[Saved entries]
╔══

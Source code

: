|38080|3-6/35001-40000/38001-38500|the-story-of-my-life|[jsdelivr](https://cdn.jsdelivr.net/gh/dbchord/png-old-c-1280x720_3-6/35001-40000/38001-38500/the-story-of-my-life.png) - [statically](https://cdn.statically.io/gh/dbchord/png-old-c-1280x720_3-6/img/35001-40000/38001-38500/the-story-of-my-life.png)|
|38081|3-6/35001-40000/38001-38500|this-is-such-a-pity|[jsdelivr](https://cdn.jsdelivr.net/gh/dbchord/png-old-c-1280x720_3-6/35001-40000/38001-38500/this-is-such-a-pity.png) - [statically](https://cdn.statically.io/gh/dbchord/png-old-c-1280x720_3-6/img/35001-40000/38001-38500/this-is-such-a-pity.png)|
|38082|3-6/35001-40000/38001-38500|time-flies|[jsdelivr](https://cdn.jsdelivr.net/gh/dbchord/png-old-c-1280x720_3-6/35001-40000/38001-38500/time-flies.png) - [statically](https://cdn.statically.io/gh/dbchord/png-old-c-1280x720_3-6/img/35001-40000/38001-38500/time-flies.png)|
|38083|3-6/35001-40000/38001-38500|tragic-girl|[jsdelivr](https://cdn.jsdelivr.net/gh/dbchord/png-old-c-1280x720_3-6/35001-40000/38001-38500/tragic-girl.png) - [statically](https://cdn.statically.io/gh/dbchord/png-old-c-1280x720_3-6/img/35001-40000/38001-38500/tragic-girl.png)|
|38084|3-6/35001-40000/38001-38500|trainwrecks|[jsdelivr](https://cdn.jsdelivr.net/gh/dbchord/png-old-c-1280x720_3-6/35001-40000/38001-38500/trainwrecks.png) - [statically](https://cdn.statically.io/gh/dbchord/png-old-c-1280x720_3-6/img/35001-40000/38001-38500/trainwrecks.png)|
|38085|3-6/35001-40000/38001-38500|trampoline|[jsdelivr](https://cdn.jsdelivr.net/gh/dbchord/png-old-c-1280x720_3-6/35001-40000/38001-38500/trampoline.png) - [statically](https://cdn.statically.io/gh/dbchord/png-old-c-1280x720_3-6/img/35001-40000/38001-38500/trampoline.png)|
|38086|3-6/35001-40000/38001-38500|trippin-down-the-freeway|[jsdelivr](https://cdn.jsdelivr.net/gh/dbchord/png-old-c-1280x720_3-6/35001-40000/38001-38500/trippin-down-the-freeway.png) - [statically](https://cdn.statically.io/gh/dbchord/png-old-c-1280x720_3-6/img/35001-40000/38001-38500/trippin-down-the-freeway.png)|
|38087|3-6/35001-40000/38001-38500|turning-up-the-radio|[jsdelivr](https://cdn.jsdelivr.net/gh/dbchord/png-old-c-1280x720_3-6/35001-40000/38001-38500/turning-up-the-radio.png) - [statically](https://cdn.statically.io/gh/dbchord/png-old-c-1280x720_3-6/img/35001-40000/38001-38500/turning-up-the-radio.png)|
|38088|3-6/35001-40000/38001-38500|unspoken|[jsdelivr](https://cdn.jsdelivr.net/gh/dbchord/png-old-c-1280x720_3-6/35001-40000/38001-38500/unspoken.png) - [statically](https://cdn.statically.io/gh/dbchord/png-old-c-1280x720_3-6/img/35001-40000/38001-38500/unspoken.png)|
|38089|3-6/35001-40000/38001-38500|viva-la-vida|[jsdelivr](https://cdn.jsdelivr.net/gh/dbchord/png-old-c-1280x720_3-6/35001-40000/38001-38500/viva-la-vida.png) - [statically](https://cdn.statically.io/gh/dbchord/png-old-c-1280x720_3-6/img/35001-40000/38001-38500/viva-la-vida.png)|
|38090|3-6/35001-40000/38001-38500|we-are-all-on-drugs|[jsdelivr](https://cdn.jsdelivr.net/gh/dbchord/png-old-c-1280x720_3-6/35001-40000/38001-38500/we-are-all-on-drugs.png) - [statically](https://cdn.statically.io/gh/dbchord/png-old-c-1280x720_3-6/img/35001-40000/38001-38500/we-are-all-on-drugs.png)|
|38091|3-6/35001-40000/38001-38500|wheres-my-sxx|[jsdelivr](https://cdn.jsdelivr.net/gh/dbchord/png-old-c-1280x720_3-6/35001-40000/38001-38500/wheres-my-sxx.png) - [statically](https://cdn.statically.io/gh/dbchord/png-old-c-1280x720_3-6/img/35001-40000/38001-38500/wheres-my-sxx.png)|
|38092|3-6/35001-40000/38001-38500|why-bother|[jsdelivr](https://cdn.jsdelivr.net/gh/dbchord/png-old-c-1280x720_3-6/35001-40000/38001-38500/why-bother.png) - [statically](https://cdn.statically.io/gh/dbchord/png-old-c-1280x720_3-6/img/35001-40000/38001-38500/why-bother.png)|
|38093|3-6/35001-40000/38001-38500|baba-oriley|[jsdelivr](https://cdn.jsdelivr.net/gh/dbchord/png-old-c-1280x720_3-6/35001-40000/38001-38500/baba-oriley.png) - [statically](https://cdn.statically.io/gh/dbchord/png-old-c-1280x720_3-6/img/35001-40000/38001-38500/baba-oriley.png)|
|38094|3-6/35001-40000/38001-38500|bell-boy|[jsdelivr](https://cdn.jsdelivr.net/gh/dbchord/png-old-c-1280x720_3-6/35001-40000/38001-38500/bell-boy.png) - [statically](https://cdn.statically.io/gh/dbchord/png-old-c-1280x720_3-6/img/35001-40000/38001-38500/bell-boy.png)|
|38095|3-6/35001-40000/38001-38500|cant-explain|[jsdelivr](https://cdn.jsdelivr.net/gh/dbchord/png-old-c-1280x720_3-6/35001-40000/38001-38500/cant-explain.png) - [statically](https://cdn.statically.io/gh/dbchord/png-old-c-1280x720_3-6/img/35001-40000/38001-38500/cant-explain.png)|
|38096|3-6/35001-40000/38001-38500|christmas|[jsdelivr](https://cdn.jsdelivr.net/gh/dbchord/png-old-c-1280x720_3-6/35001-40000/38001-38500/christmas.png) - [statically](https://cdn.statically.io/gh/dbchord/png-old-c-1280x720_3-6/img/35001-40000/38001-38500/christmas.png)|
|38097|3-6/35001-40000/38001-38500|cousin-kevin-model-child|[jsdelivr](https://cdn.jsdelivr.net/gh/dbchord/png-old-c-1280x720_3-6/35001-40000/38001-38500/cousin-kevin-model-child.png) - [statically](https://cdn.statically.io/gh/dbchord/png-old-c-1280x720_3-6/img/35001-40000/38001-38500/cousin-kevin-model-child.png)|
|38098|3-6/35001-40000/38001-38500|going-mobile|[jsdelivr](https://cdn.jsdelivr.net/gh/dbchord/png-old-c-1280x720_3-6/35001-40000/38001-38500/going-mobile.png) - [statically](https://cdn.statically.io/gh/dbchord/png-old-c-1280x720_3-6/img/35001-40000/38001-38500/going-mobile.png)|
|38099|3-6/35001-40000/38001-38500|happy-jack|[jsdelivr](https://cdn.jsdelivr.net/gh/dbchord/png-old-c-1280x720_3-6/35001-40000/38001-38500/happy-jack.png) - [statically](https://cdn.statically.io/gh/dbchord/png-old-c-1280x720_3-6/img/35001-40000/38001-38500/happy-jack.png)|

╚══

__What the task asks__
Could you transcribe every entry exactly, without altering anything?

__Answer below__
Source code

:|38080|3-6/35001-40000/38001-38500|the-story-of-my-life|[jsdelivr](https://cdn.jsdelivr.net/gh/dbchord/png-old-c-1280x720_3-6/35001-40000/38001-38500/the-story-of-my-life.png) - [statically](https://cdn.statically.io/gh/dbchord/png-old-c-1280x720_3-6/img/35001-40000/38001-38500/the-story-of-my-life.png)|
|38081|3-6/35001-40000/38001-38500|this-is-such-a-pity|[jsdelivr](https://cdn.jsdelivr.net/gh/dbchord/png-old-c-1280x720_3-6/35001-40000/38001-38500/this-is-such-a-pity.png) - [statically](https://cdn.statically.io/gh/dbchord/png-old-c-1280x720_3-6/img/35001-40000/38001-38500/this-is-such-a-pity.png)|
|38082|3-6/35001-40000/38001-38500|time-flies|[jsdelivr](https://cdn.jsdelivr.net/gh/dbchord/png-old-c-1280x720_3-6/35001-40000/38001-38500/time-flies.png) - [statically](https://cdn.statically.io/gh/dbchord/png-old-c-1280x720_3-6/img/35001-40000/38001-38500/time-flies.png)|
|38083|3-6/35001-40000/38001-38500|tragic-girl|[jsdelivr](https://cdn.jsdelivr.net/gh/dbchord/png-old-c-1280x720_3-6/35001-40000/38001-38500/tragic-girl.png) - [statically](https://cdn.statically.io/gh/dbchord/png-old-c-1280x720_3-6/img/35001-40000/38001-38500/tragic-girl.png)|
|38084|3-6/35001-40000/38001-38500|trainwrecks|[jsdelivr](https://cdn.jsdelivr.net/gh/dbchord/png-old-c-1280x720_3-6/35001-40000/38001-38500/trainwrecks.png) - [statically](https://cdn.statically.io/gh/dbchord/png-old-c-1280x720_3-6/img/35001-40000/38001-38500/trainwrecks.png)|
|38085|3-6/35001-40000/38001-38500|trampoline|[jsdelivr](https://cdn.jsdelivr.net/gh/dbchord/png-old-c-1280x720_3-6/35001-40000/38001-38500/trampoline.png) - [statically](https://cdn.statically.io/gh/dbchord/png-old-c-1280x720_3-6/img/35001-40000/38001-38500/trampoline.png)|
|38086|3-6/35001-40000/38001-38500|trippin-down-the-freeway|[jsdelivr](https://cdn.jsdelivr.net/gh/dbchord/png-old-c-1280x720_3-6/35001-40000/38001-38500/trippin-down-the-freeway.png) - [statically](https://cdn.statically.io/gh/dbchord/png-old-c-1280x720_3-6/img/35001-40000/38001-38500/trippin-down-the-freeway.png)|
|38087|3-6/35001-40000/38001-38500|turning-up-the-radio|[jsdelivr](https://cdn.jsdelivr.net/gh/dbchord/png-old-c-1280x720_3-6/35001-40000/38001-38500/turning-up-the-radio.png) - [statically](https://cdn.statically.io/gh/dbchord/png-old-c-1280x720_3-6/img/35001-40000/38001-38500/turning-up-the-radio.png)|
|38088|3-6/35001-40000/38001-38500|unspoken|[jsdelivr](https://cdn.jsdelivr.net/gh/dbchord/png-old-c-1280x720_3-6/35001-40000/38001-38500/unspoken.png) - [statically](https://cdn.statically.io/gh/dbchord/png-old-c-1280x720_3-6/img/35001-40000/38001-38500/unspoken.png)|
|38089|3-6/35001-40000/38001-38500|viva-la-vida|[jsdelivr](https://cdn.jsdelivr.net/gh/dbchord/png-old-c-1280x720_3-6/35001-40000/38001-38500/viva-la-vida.png) - [statically](https://cdn.statically.io/gh/dbchord/png-old-c-1280x720_3-6/img/35001-40000/38001-38500/viva-la-vida.png)|
|38090|3-6/35001-40000/38001-38500|we-are-all-on-drugs|[jsdelivr](https://cdn.jsdelivr.net/gh/dbchord/png-old-c-1280x720_3-6/35001-40000/38001-38500/we-are-all-on-drugs.png) - [statically](https://cdn.statically.io/gh/dbchord/png-old-c-1280x720_3-6/img/35001-40000/38001-38500/we-are-all-on-drugs.png)|
|38091|3-6/35001-40000/38001-38500|wheres-my-sxx|[jsdelivr](https://cdn.jsdelivr.net/gh/dbchord/png-old-c-1280x720_3-6/35001-40000/38001-38500/wheres-my-sxx.png) - [statically](https://cdn.statically.io/gh/dbchord/png-old-c-1280x720_3-6/img/35001-40000/38001-38500/wheres-my-sxx.png)|
|38092|3-6/35001-40000/38001-38500|why-bother|[jsdelivr](https://cdn.jsdelivr.net/gh/dbchord/png-old-c-1280x720_3-6/35001-40000/38001-38500/why-bother.png) - [statically](https://cdn.statically.io/gh/dbchord/png-old-c-1280x720_3-6/img/35001-40000/38001-38500/why-bother.png)|
|38093|3-6/35001-40000/38001-38500|baba-oriley|[jsdelivr](https://cdn.jsdelivr.net/gh/dbchord/png-old-c-1280x720_3-6/35001-40000/38001-38500/baba-oriley.png) - [statically](https://cdn.statically.io/gh/dbchord/png-old-c-1280x720_3-6/img/35001-40000/38001-38500/baba-oriley.png)|
|38094|3-6/35001-40000/38001-38500|bell-boy|[jsdelivr](https://cdn.jsdelivr.net/gh/dbchord/png-old-c-1280x720_3-6/35001-40000/38001-38500/bell-boy.png) - [statically](https://cdn.statically.io/gh/dbchord/png-old-c-1280x720_3-6/img/35001-40000/38001-38500/bell-boy.png)|
|38095|3-6/35001-40000/38001-38500|cant-explain|[jsdelivr](https://cdn.jsdelivr.net/gh/dbchord/png-old-c-1280x720_3-6/35001-40000/38001-38500/cant-explain.png) - [statically](https://cdn.statically.io/gh/dbchord/png-old-c-1280x720_3-6/img/35001-40000/38001-38500/cant-explain.png)|
|38096|3-6/35001-40000/38001-38500|christmas|[jsdelivr](https://cdn.jsdelivr.net/gh/dbchord/png-old-c-1280x720_3-6/35001-40000/38001-38500/christmas.png) - [statically](https://cdn.statically.io/gh/dbchord/png-old-c-1280x720_3-6/img/35001-40000/38001-38500/christmas.png)|
|38097|3-6/35001-40000/38001-38500|cousin-kevin-model-child|[jsdelivr](https://cdn.jsdelivr.net/gh/dbchord/png-old-c-1280x720_3-6/35001-40000/38001-38500/cousin-kevin-model-child.png) - [statically](https://cdn.statically.io/gh/dbchord/png-old-c-1280x720_3-6/img/35001-40000/38001-38500/cousin-kevin-model-child.png)|
|38098|3-6/35001-40000/38001-38500|going-mobile|[jsdelivr](https://cdn.jsdelivr.net/gh/dbchord/png-old-c-1280x720_3-6/35001-40000/38001-38500/going-mobile.png) - [statically](https://cdn.statically.io/gh/dbchord/png-old-c-1280x720_3-6/img/35001-40000/38001-38500/going-mobile.png)|
|38099|3-6/35001-40000/38001-38500|happy-jack|[jsdelivr](https://cdn.jsdelivr.net/gh/dbchord/png-old-c-1280x720_3-6/35001-40000/38001-38500/happy-jack.png) - [statically](https://cdn.statically.io/gh/dbchord/png-old-c-1280x720_3-6/img/35001-40000/38001-38500/happy-jack.png)|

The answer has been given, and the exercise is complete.